Thursday, January 9, 2025

Federal Surveys Demonstrate E-Cigarettes Have Been Successful Quit-Smoking Aids For a Decade

 

New research based on U.S. government survey data shows, “The most popular methods used to stop smoking were nicotine products (53.9%; 1.5 million adults), especially e-cigarettes in combination with other methods (40.8%; 1.2 million) and e-cigarettes alone (26.0%; 0.7 million)” [confidence intervals removed by me]. Additionally, “Prescription drug products (8.1%; 0.2 million) and non-nicotine, non-prescription drug methods (6.3%; 0.2 million) were less popular.”

Tobacco researchers Floe Foxon (Pinney Associates) and Ray Niaura (New York University) made those observations in their new report, “Use of nicotine products, prescription drug products, and other methods to stop smoking by US adults in the 2022 National Health Interview Survey,” appearing in the journal Internal and Emergency Medicine (abstract here).

Foxon and Niaura analyzed “U.S. adults who self-reported having stopped smoking cigarettes for 6 months or longer in the last year and the methods they used, or who did not stop smoking but tried in the last year.”  The survey that supplied the raw data is the standard instrument used by the Centers for Disease Control and Prevention to count 29 million adult current and 56 million former U.S. smokers each year. 
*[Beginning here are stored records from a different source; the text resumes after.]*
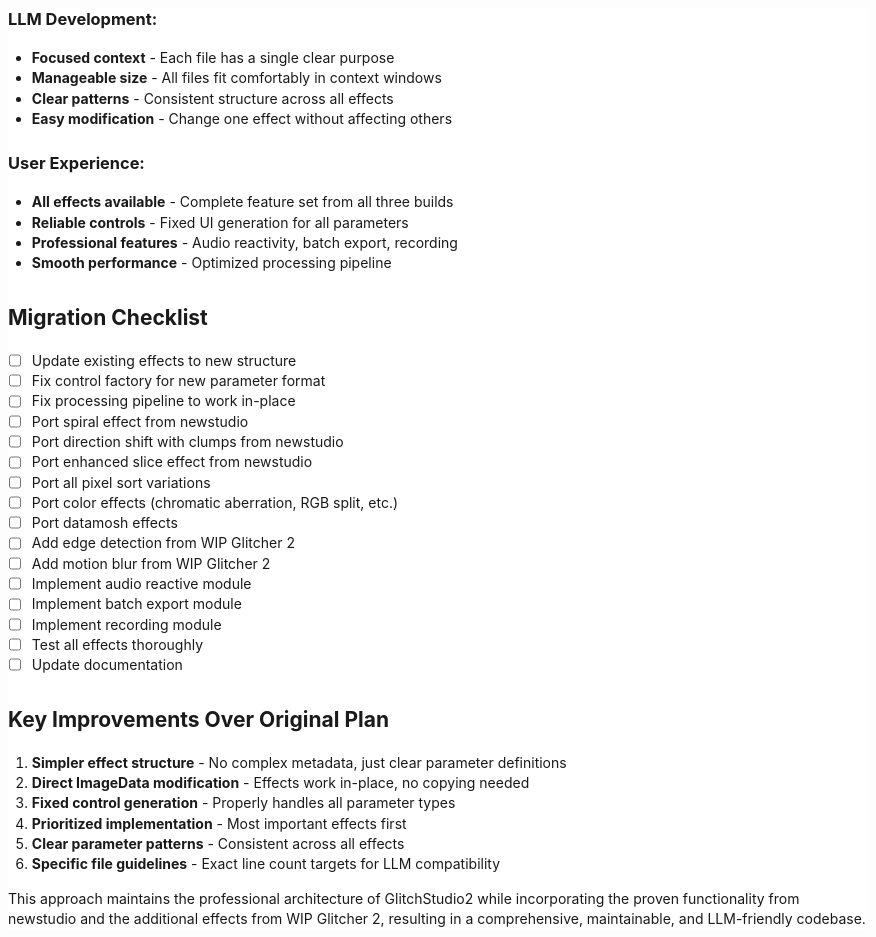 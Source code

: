 ### LLM Development:
- **Focused context** - Each file has a single clear purpose
- **Manageable size** - All files fit comfortably in context windows
- **Clear patterns** - Consistent structure across all effects
- **Easy modification** - Change one effect without affecting others

### User Experience:
- **All effects available** - Complete feature set from all three builds
- **Reliable controls** - Fixed UI generation for all parameters
- **Professional features** - Audio reactivity, batch export, recording
- **Smooth performance** - Optimized processing pipeline

## Migration Checklist

- [ ] Update existing effects to new structure
- [ ] Fix control factory for new parameter format
- [ ] Fix processing pipeline to work in-place
- [ ] Port spiral effect from newstudio
- [ ] Port direction shift with clumps from newstudio
- [ ] Port enhanced slice effect from newstudio
- [ ] Port all pixel sort variations
- [ ] Port color effects (chromatic aberration, RGB split, etc.)
- [ ] Port datamosh effects
- [ ] Add edge detection from WIP Glitcher 2
- [ ] Add motion blur from WIP Glitcher 2
- [ ] Implement audio reactive module
- [ ] Implement batch export module
- [ ] Implement recording module
- [ ] Test all effects thoroughly
- [ ] Update documentation

## Key Improvements Over Original Plan

1. **Simpler effect structure** - No complex metadata, just clear parameter definitions
2. **Direct ImageData modification** - Effects work in-place, no copying needed
3. **Fixed control generation** - Properly handles all parameter types
4. **Prioritized implementation** - Most important effects first
5. **Clear parameter patterns** - Consistent across all effects
6. **Specific file guidelines** - Exact line count targets for LLM compatibility

This approach maintains the professional architecture of GlitchStudio2 while incorporating the proven functionality from newstudio and the additional effects from WIP Glitcher 2, resulting in a comprehensive, maintainable, and LLM-friendly codebase.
The researchers note that their results are similar to those in an earlier analysis of adult smokers in the FDA’s Population Assessment of Tobacco and Health (PATH) Survey.  I conducted that study along with Nantaporn Plurphanswat and noted in a blog post, e-cigarettes were one of the most commonly used quit aids by American smokers in 2013-2014, and that they were the only aid more likely to make one a former smoker (i.e., a successful quitter) than quitting cold-turkey.”

Now we have definitive population-level evidence, provided by the federal government, that e-cigarettes have been the most popular and among the most successful quit-smoking aids for almost a decade.  It is long past time for government officials to acknowledge these facts.